The process by which large language models anchor their responses in verifiable external sources, typically retrieved documents, to reduce hallucination and enable citation.
Grounding is the technique of giving a large language model explicit source material to reference when generating an answer, rather than relying purely on its training data. A grounded LLM is told: "Here are three documents. Answer the user's question using only what these documents say, and cite which document supports each claim."
Grounding is the foundation of every modern AI search product. Perplexity, ChatGPT Search, Google AI Overviews, and Bing Copilot all use some form of retrieval-augmented grounding: take the user query, run a search, retrieve documents, pass them to the LLM, and generate a grounded answer with citations. The grounding step is what makes the answer traceable back to specific web pages.

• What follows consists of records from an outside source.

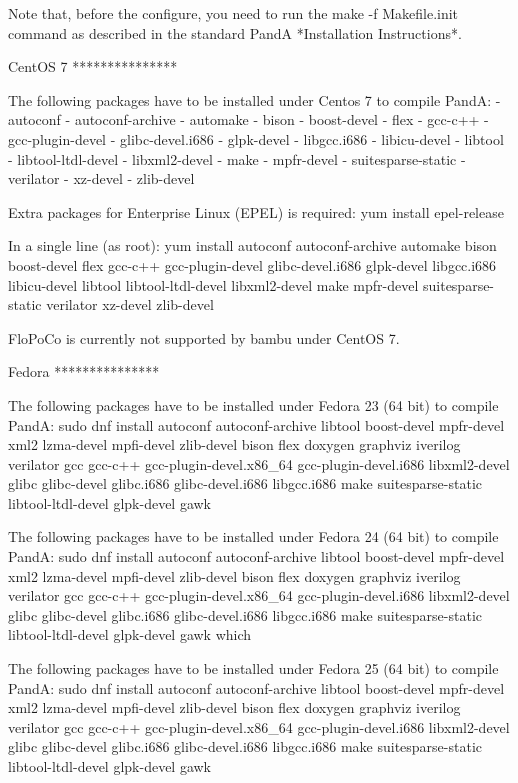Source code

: \begin{DoxyVerbInclude}
Note that, before the configure, you need to run the make -f Makefile.init command as described in the standard PandA *Installation Instructions*.

CentOS 7
***************

The following packages have to be installed under Centos 7 to compile PandA:
- autoconf
- autoconf-archive
- automake
- bison
- boost-devel
- flex
- gcc-c++
- gcc-plugin-devel
- glibc-devel.i686
- glpk-devel
- libgcc.i686
- libicu-devel
- libtool
- libtool-ltdl-devel
- libxml2-devel
- make
- mpfr-devel
- suitesparse-static
- verilator
- xz-devel
- zlib-devel

Extra packages for Enterprise Linux (EPEL) is required:
yum install epel-release

In a single line (as root):
yum install autoconf autoconf-archive automake bison boost-devel flex gcc-c++ gcc-plugin-devel glibc-devel.i686 glpk-devel libgcc.i686 libicu-devel libtool libtool-ltdl-devel libxml2-devel make mpfr-devel suitesparse-static verilator xz-devel zlib-devel

FloPoCo is currently not supported by bambu under CentOS 7.

Fedora
***************

The following packages have to be installed under Fedora 23 (64 bit) to compile PandA:
sudo dnf install autoconf autoconf-archive libtool boost-devel mpfr-devel xml2 lzma-devel mpfi-devel zlib-devel bison flex doxygen graphviz iverilog verilator gcc gcc-c++ gcc-plugin-devel.x86_64 gcc-plugin-devel.i686 libxml2-devel glibc glibc-devel glibc.i686 glibc-devel.i686 libgcc.i686 make suitesparse-static libtool-ltdl-devel glpk-devel gawk

The following packages have to be installed under Fedora 24 (64 bit) to compile PandA:
sudo dnf install autoconf autoconf-archive libtool boost-devel mpfr-devel xml2 lzma-devel mpfi-devel zlib-devel bison flex doxygen graphviz iverilog verilator gcc gcc-c++ gcc-plugin-devel.x86_64 gcc-plugin-devel.i686 libxml2-devel glibc glibc-devel glibc.i686 glibc-devel.i686 libgcc.i686 make suitesparse-static libtool-ltdl-devel glpk-devel gawk which

The following packages have to be installed under Fedora 25 (64 bit) to compile PandA:
sudo dnf install autoconf autoconf-archive libtool boost-devel mpfr-devel xml2 lzma-devel mpfi-devel zlib-devel bison flex doxygen graphviz iverilog verilator gcc gcc-c++ gcc-plugin-devel.x86_64 gcc-plugin-devel.i686 libxml2-devel glibc glibc-devel glibc.i686 glibc-devel.i686 libgcc.i686 make suitesparse-static libtool-ltdl-devel glpk-devel gawk


\end{DoxyVerbInclude}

Without grounding, LLMs hallucinate: they generate plausible-sounding facts that are not actually true. With grounding, the model's output is constrained by what the retrieved documents actually say. This is also the mechanism by which your content gets cited: if your page is in the retrieved document set, your URL appears in the final citation list.

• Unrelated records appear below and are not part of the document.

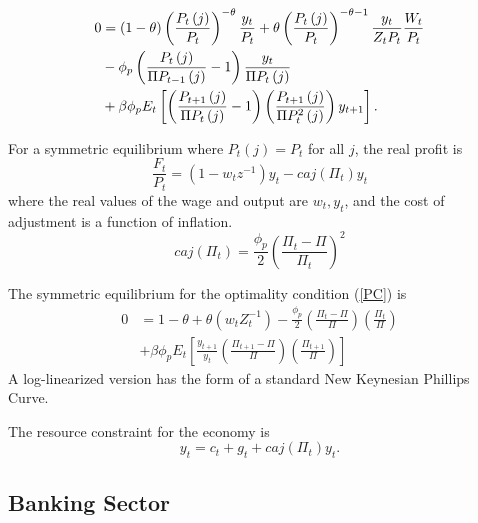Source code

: \documentclass[]{article}
\begin{document}
\begin{equation} \label{PC}
\begin{split}
0 &=\left( 1-\theta \right) \left( \frac{P_{t}\left( j\right) }{P_{t}}%
\right) ^{-\theta }\frac{y_{t}}{P_{t}}+\theta \left( \frac{P_{t}\left(
j\right) }{P_{t}}\right) ^{-\theta -1}\frac{y_{t}}{Z_{t}P_{t}}\frac{W_{t}}{%
P_{t}} \\
&-\phi _{p}\left( \frac{P_{t}\left( j\right) }{\Pi
P_{t-1}\left( j\right) }-1\right) \frac{y_{t}}{\Pi
P_{t}\left( j\right) } \\
&+\beta \phi _{p}E_{t}\left[ \left( \frac{P_{t+1}\left( j\right) }{\Pi P_{t}\left( j\right) }-1\right) \left( \frac{P_{t+1}\left(
j\right) }{\Pi P_{t}^{2}\left( j\right) }\right) y_{t+1}%
\right] .
\end{split}
\end{equation}

For a symmetric equilibrium where $P_{t}(j)=P_{t}$ for all $j$, the real profit is
\begin{equation} \label{real profit sym}
\frac{F_{t}}{P_{t}}=\left(1-w_{t}z^{-1}\right)y_{t}-caj(\Pi_{t})y_{t}
\end{equation}
where the real values of the wage and output are $w_{t},y_{t}$, and the cost of adjustment is a function of inflation.
\[
caj(\Pi_{t})=\frac{\phi_{p}}{2}\left(\frac{\Pi_{t}-\Pi}{\Pi_{t}}\right)^{2}
\]

The symmetric equilibrium for the optimality condition (\ref{PC}) is
\begin{equation} \label{PCsym}
\begin{split}
0 &=1-\theta+\theta(w_{t}Z_{t}^{-1})-\frac{\phi_{p}}{2}\left(\frac{\Pi_{t}-\Pi}{\Pi}\right)\left(\frac{\Pi_{t}}{\Pi}\right) \\
&+\beta\phi_{p}E_{t}\left[\frac{y_{t+1}}{y_{t}}\left(\frac{\Pi_{t+1}-\Pi}{\Pi}\right)\left(\frac{\Pi_{t+1}}
{\Pi}\right)\right]
\end{split}
\end{equation}
A log-linearized version has the form of a standard New Keynesian
Phillips Curve.

The resource constraint for the economy is
\begin{equation} \label{ycg}
    y_{t}=c_{t}+g_{t}+caj(\Pi_{t})y_{t}.
\end{equation}

\subsection{Banking Sector}
\end{document}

This means the competition for AI visibility happens at the retrieval step, not the generation step. Content that is easy to retrieve (well-indexed, semantically relevant, entity-rich) gets fed to the LLM. Content that is hard to retrieve is never seen, no matter how good it is.

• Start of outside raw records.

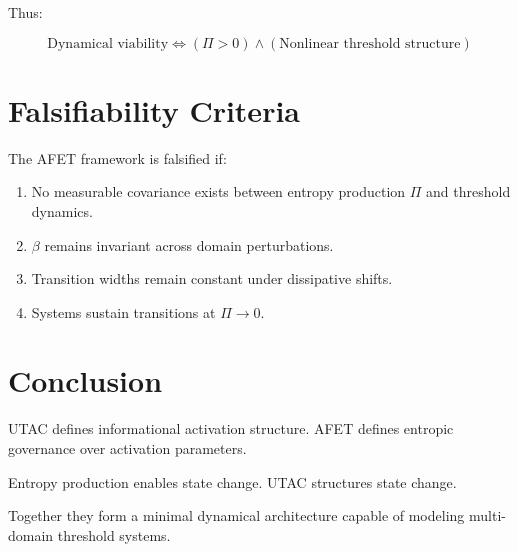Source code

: \documentclass[12pt]{article}
\begin{document}
Thus:

\begin{equation}
\text{Dynamical viability} \iff
(\Pi > 0) \land (\text{Nonlinear threshold structure})
\end{equation}

\section{Falsifiability Criteria}

The AFET framework is falsified if:

\begin{enumerate}
\item No measurable covariance exists between entropy production $\Pi$ and threshold dynamics.
\item $\beta$ remains invariant across domain perturbations.
\item Transition widths remain constant under dissipative shifts.
\item Systems sustain transitions at $\Pi \to 0$.
\end{enumerate}

\section{Conclusion}

UTAC defines informational activation structure.
AFET defines entropic governance over activation parameters.

Entropy production enables state change.
UTAC structures state change.

Together they form a minimal dynamical architecture capable of modeling multi-domain threshold systems.
\end{document}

Acta AI's content pipeline is built around grounding-friendly output: answer-first structure, clear entity naming, specific statistics with inline citations, and FAQ schema that makes question-answer pairs directly extractable. This increases both the probability of retrieval (indexability) and the probability of selection once retrieved (quotability).
A grounded prompt looks roughly like this:
SYSTEM: Answer the user question using only the
provided sources. Cite each claim with [1], [2],
etc. If the sources do not contain the answer,
say so.
SOURCES:
[1] withacta.com/glossary/query-fan-out
"Query fan-out is the practice of decomposing
a single user query into multiple sub-queries..."
[2] searchengineland.com/article-123
"Google AI Mode fans out to an average of
8 sub-queries per broad question..."
USER: How does Google AI Mode decide what to search for?
ASSISTANT: Google AI Mode uses query fan-out [1],
decomposing a broad question into multiple narrower
sub-queries (an average of 8 per question [2]) and
synthesizing the results into a single answer.The numbered citations are the grounding signal. Without them, the answer is just generation. With them, it is a grounded, traceable response that the user can verify.